### What needs to be done
Return all of the entries below, word for word. Omit each picture.

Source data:
----------

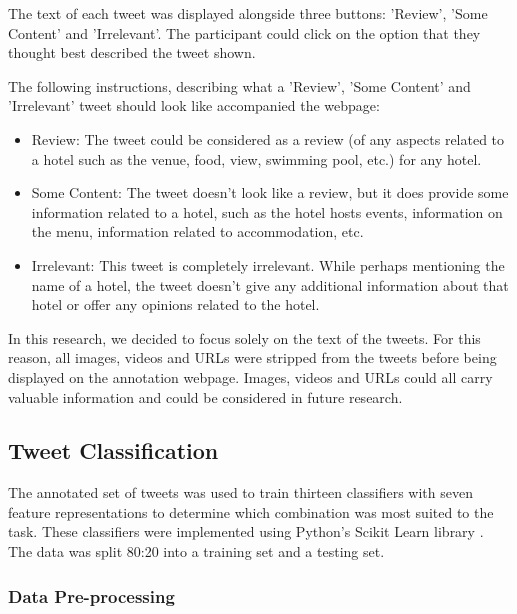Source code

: The text of each tweet was displayed alongside three buttons: 'Review', 'Some Content' and 'Irrelevant'. The participant could click on the option that they thought best described the tweet shown. 

The following instructions, describing what a 'Review', 'Some Content' and 'Irrelevant' tweet should look like accompanied the webpage:
\begin{itemize}
    \item Review: The tweet could be considered as a review (of any aspects related to a hotel such as the venue, food, view, swimming pool, etc.) for any hotel.
    \item Some Content: The tweet doesn't look like a review, but it does provide some information related to a hotel, such as the hotel hosts events, information on the menu, information related to accommodation, etc. 
    \item Irrelevant: This tweet is completely irrelevant. While perhaps mentioning the name of a hotel, the tweet doesn't give any additional information about that hotel or offer any opinions related to the hotel.
\end{itemize}

In this research, we decided to focus solely on the text of the tweets. For this reason, all images, videos and URLs were stripped from the tweets before being displayed on the annotation webpage. Images, videos and URLs could all carry valuable information and could be considered in future research. 

\subsection{Tweet Classification}
The annotated set of tweets was used to train thirteen classifiers with seven feature representations to determine which combination was most suited to the task. These classifiers were implemented using Python's Scikit Learn library \cite{scikit-learn}. The data was split 80:20 into a training set and a testing set.

\subsubsection{Data Pre-processing}

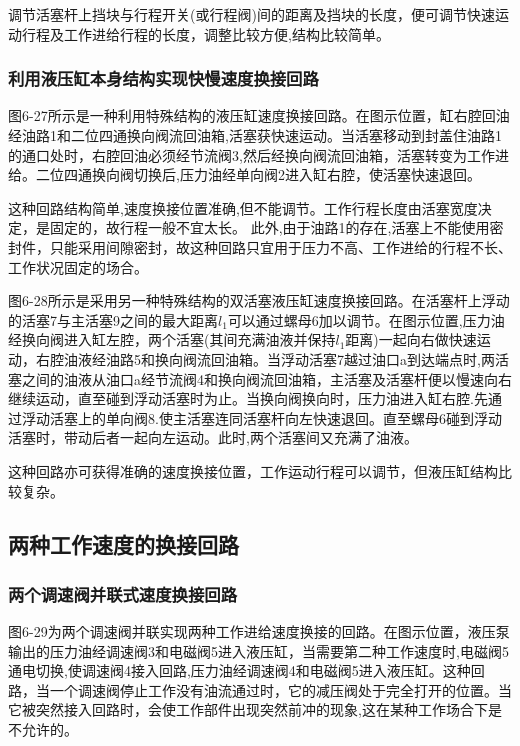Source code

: 调节活塞杆上挡块与行程开关(或行程阀)间的距离及挡块的长度，便可调节快速运动行程及工作进给行程的长度，调整比较方便,结构比较简单。

\subsubsection{利用液压缸本身结构实现快慢速度换接回路}

图6-27所示是一种利用特殊结构的液压缸速度换接回路。在图示位置，缸右腔回油经油路1和二位四通换向阀流回油箱,活塞获快速运动。当活塞移动到封盖住油路1的通口处时，右腔回油必须经节流阀3,然后经换向阀流回油箱，活塞转变为工作进给。二位四通换向阀切换后,压力油经单向阀2进入缸右腔，使活塞快速退回。

这种回路结构简单,速度换接位置准确,但不能调节。工作行程长度由活塞宽度决定，是固定的，故行程一般不宜太长。 此外,由于油路1的存在,活塞上不能使用密封件，只能采用间隙密封，故这种回路只宜用于压力不高、工作进给的行程不长、工作状况固定的场合。

图6-28所示是采用另一种特殊结构的双活塞液压缸速度换接回路。在活塞杆上浮动的活塞7与主活塞9之间的最大距离$l_{1}$可以通过螺母6加以调节。在图示位置,压力油经换向阀进入缸左腔，两个活塞(其间充满油液并保持$l_{1}$距离)一起向右做快速运动，右腔油液经油路5和换向阀流回油箱。当浮动活塞7越过油口a到达端点时,两活塞之间的油液从油口a经节流阀4和换向阀流回油箱，主活塞及活塞杆便以慢速向右继续运动，直至碰到浮动活塞时为止。当换向阀换向时，压力油进入缸右腔.先通过浮动活塞上的单向阀8.使主活塞连同活塞杆向左快速退回。直至螺母6碰到浮动活塞时，带动后者一起向左运动。此时,两个活塞间又充满了油液。

这种回路亦可获得准确的速度换接位置，工作运动行程可以调节，但液压缸结构比较复杂。

\subsection{两种工作速度的换接回路}

\subsubsection{两个调速阀并联式速度换接回路}

图6-29为两个调速阀并联实现两种工作进给速度换接的回路。在图示位置，液压泵输出的压力油经调速阀3和电磁阀5进入液压缸，当需要第二种工作速度时,电磁阀5通电切换,使调速阀4接入回路,压力油经调速阀4和电磁阀5进入液压缸。这种回路，当一个调速阀停止工作没有油流通过时，它的减压阀处于完全打开的位置。当它被突然接入回路时，会使工作部件出现突然前冲的现象,这在某种工作场合下是不允许的。


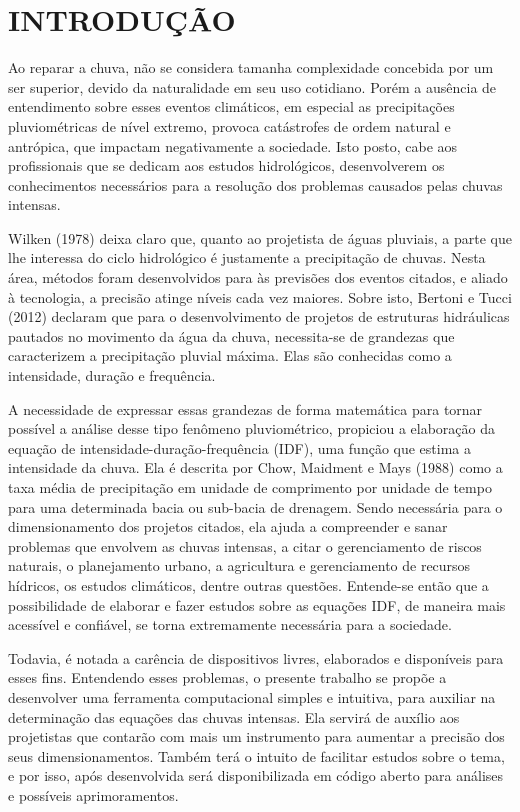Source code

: \onehalfspacing
\chapter{INTRODUÇÃO}

Ao reparar a chuva, não se considera tamanha complexidade concebida por um ser superior, devido da naturalidade em seu uso cotidiano. Porém a ausência de entendimento sobre esses eventos climáticos, em especial as precipitações pluviométricas de nível extremo, provoca catástrofes de ordem natural e antrópica, que impactam negativamente a sociedade. Isto posto, cabe aos profissionais que se dedicam aos estudos hidrológicos, desenvolverem os conhecimentos necessários para a resolução dos problemas causados pelas chuvas intensas.

Wilken (1978) deixa claro que, quanto ao projetista de águas pluviais, a parte que lhe interessa do ciclo hidrológico é justamente a precipitação de chuvas. Nesta área, métodos foram desenvolvidos para às previsões dos eventos citados, e aliado à tecnologia, a precisão atinge níveis cada vez maiores. Sobre isto, Bertoni e Tucci (2012) declaram que para o desenvolvimento de projetos de estruturas hidráulicas pautados no movimento da água da chuva, necessita-se de grandezas que caracterizem a precipitação pluvial máxima. Elas são conhecidas como a intensidade, duração e frequência.

A necessidade de expressar essas grandezas de forma matemática para tornar possível a análise desse tipo fenômeno pluviométrico, propiciou a elaboração da equação de intensidade-duração-frequência (IDF), uma função que estima a intensidade da chuva. Ela é descrita por Chow, Maidment e Mays (1988) como a taxa média de precipitação em unidade de comprimento por unidade de tempo para uma determinada bacia ou sub-bacia de drenagem. Sendo necessária para o dimensionamento dos projetos citados, ela ajuda a compreender e sanar problemas que envolvem as chuvas intensas, a citar o gerenciamento de riscos naturais, o planejamento urbano, a agricultura e gerenciamento de recursos hídricos, os estudos climáticos, dentre outras questões. Entende-se então que a possibilidade de elaborar e fazer estudos sobre as equações IDF, de maneira mais acessível e confiável, se torna extremamente necessária para a sociedade. 

Todavia, é notada a carência de dispositivos livres, elaborados e disponíveis para esses fins. Entendendo esses problemas, o presente trabalho se propõe a desenvolver uma ferramenta computacional simples e intuitiva, para auxiliar na determinação das equações das chuvas intensas. Ela servirá de auxílio aos projetistas que contarão com mais um instrumento para aumentar a precisão dos seus dimensionamentos. Também terá o intuito de facilitar estudos sobre o tema, e por isso, após desenvolvida será disponibilizada em código aberto para análises e possíveis aprimoramentos.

----------

### Task response
Source code

: The text of each tweet was displayed alongside three buttons: 'Review', 'Some Content' and 'Irrelevant'. The participant could click on the option that they thought best described the tweet shown. 

The following instructions, describing what a 'Review', 'Some Content' and 'Irrelevant' tweet should look like accompanied the webpage:
\begin{itemize}
    \item Review: The tweet could be considered as a review (of any aspects related to a hotel such as the venue, food, view, swimming pool, etc.) for any hotel.
    \item Some Content: The tweet doesn't look like a review, but it does provide some information related to a hotel, such as the hotel hosts events, information on the menu, information related to accommodation, etc. 
    \item Irrelevant: This tweet is completely irrelevant. While perhaps mentioning the name of a hotel, the tweet doesn't give any additional information about that hotel or offer any opinions related to the hotel.
\end{itemize}

In this research, we decided to focus solely on the text of the tweets. For this reason, all images, videos and URLs were stripped from the tweets before being displayed on the annotation webpage. Images, videos and URLs could all carry valuable information and could be considered in future research. 

\subsection{Tweet Classification}
The annotated set of tweets was used to train thirteen classifiers with seven feature representations to determine which combination was most suited to the task. These classifiers were implemented using Python's Scikit Learn library \cite{scikit-learn}. The data was split 80:20 into a training set and a testing set.

\subsubsection{Data Pre-processing}

Source code

: 调节活塞杆上挡块与行程开关(或行程阀)间的距离及挡块的长度，便可调节快速运动行程及工作进给行程的长度，调整比较方便,结构比较简单。

\subsubsection{利用液压缸本身结构实现快慢速度换接回路}

图6-27所示是一种利用特殊结构的液压缸速度换接回路。在图示位置，缸右腔回油经油路1和二位四通换向阀流回油箱,活塞获快速运动。当活塞移动到封盖住油路1的通口处时，右腔回油必须经节流阀3,然后经换向阀流回油箱，活塞转变为工作进给。二位四通换向阀切换后,压力油经单向阀2进入缸右腔，使活塞快速退回。

这种回路结构简单,速度换接位置准确,但不能调节。工作行程长度由活塞宽度决定，是固定的，故行程一般不宜太长。 此外,由于油路1的存在,活塞上不能使用密封件，只能采用间隙密封，故这种回路只宜用于压力不高、工作进给的行程不长、工作状况固定的场合。

图6-28所示是采用另一种特殊结构的双活塞液压缸速度换接回路。在活塞杆上浮动的活塞7与主活塞9之间的最大距离$l_{1}$可以通过螺母6加以调节。在图示位置,压力油经换向阀进入缸左腔，两个活塞(其间充满油液并保持$l_{1}$距离)一起向右做快速运动，右腔油液经油路5和换向阀流回油箱。当浮动活塞7越过油口a到达端点时,两活塞之间的油液从油口a经节流阀4和换向阀流回油箱，主活塞及活塞杆便以慢速向右继续运动，直至碰到浮动活塞时为止。当换向阀换向时，压力油进入缸右腔.先通过浮动活塞上的单向阀8.使主活塞连同活塞杆向左快速退回。直至螺母6碰到浮动活塞时，带动后者一起向左运动。此时,两个活塞间又充满了油液。

这种回路亦可获得准确的速度换接位置，工作运动行程可以调节，但液压缸结构比较复杂。

\subsection{两种工作速度的换接回路}

\subsubsection{两个调速阀并联式速度换接回路}

图6-29为两个调速阀并联实现两种工作进给速度换接的回路。在图示位置，液压泵输出的压力油经调速阀3和电磁阀5进入液压缸，当需要第二种工作速度时,电磁阀5通电切换,使调速阀4接入回路,压力油经调速阀4和电磁阀5进入液压缸。这种回路，当一个调速阀停止工作没有油流通过时，它的减压阀处于完全打开的位置。当它被突然接入回路时，会使工作部件出现突然前冲的现象,这在某种工作场合下是不允许的。


Source code

: \onehalfspacing
\chapter{INTRODUÇÃO}

Ao reparar a chuva, não se considera tamanha complexidade concebida por um ser superior, devido da naturalidade em seu uso cotidiano. Porém a ausência de entendimento sobre esses eventos climáticos, em especial as precipitações pluviométricas de nível extremo, provoca catástrofes de ordem natural e antrópica, que impactam negativamente a sociedade. Isto posto, cabe aos profissionais que se dedicam aos estudos hidrológicos, desenvolverem os conhecimentos necessários para a resolução dos problemas causados pelas chuvas intensas.

Wilken (1978) deixa claro que, quanto ao projetista de águas pluviais, a parte que lhe interessa do ciclo hidrológico é justamente a precipitação de chuvas. Nesta área, métodos foram desenvolvidos para às previsões dos eventos citados, e aliado à tecnologia, a precisão atinge níveis cada vez maiores. Sobre isto, Bertoni e Tucci (2012) declaram que para o desenvolvimento de projetos de estruturas hidráulicas pautados no movimento da água da chuva, necessita-se de grandezas que caracterizem a precipitação pluvial máxima. Elas são conhecidas como a intensidade, duração e frequência.

A necessidade de expressar essas grandezas de forma matemática para tornar possível a análise desse tipo fenômeno pluviométrico, propiciou a elaboração da equação de intensidade-duração-frequência (IDF), uma função que estima a intensidade da chuva. Ela é descrita por Chow, Maidment e Mays (1988) como a taxa média de precipitação em unidade de comprimento por unidade de tempo para uma determinada bacia ou sub-bacia de drenagem. Sendo necessária para o dimensionamento dos projetos citados, ela ajuda a compreender e sanar problemas que envolvem as chuvas intensas, a citar o gerenciamento de riscos naturais, o planejamento urbano, a agricultura e gerenciamento de recursos hídricos, os estudos climáticos, dentre outras questões. Entende-se então que a possibilidade de elaborar e fazer estudos sobre as equações IDF, de maneira mais acessível e confiável, se torna extremamente necessária para a sociedade. 

Todavia, é notada a carência de dispositivos livres, elaborados e disponíveis para esses fins. Entendendo esses problemas, o presente trabalho se propõe a desenvolver uma ferramenta computacional simples e intuitiva, para auxiliar na determinação das equações das chuvas intensas. Ela servirá de auxílio aos projetistas que contarão com mais um instrumento para aumentar a precisão dos seus dimensionamentos. Também terá o intuito de facilitar estudos sobre o tema, e por isso, após desenvolvida será disponibilizada em código aberto para análises e possíveis aprimoramentos.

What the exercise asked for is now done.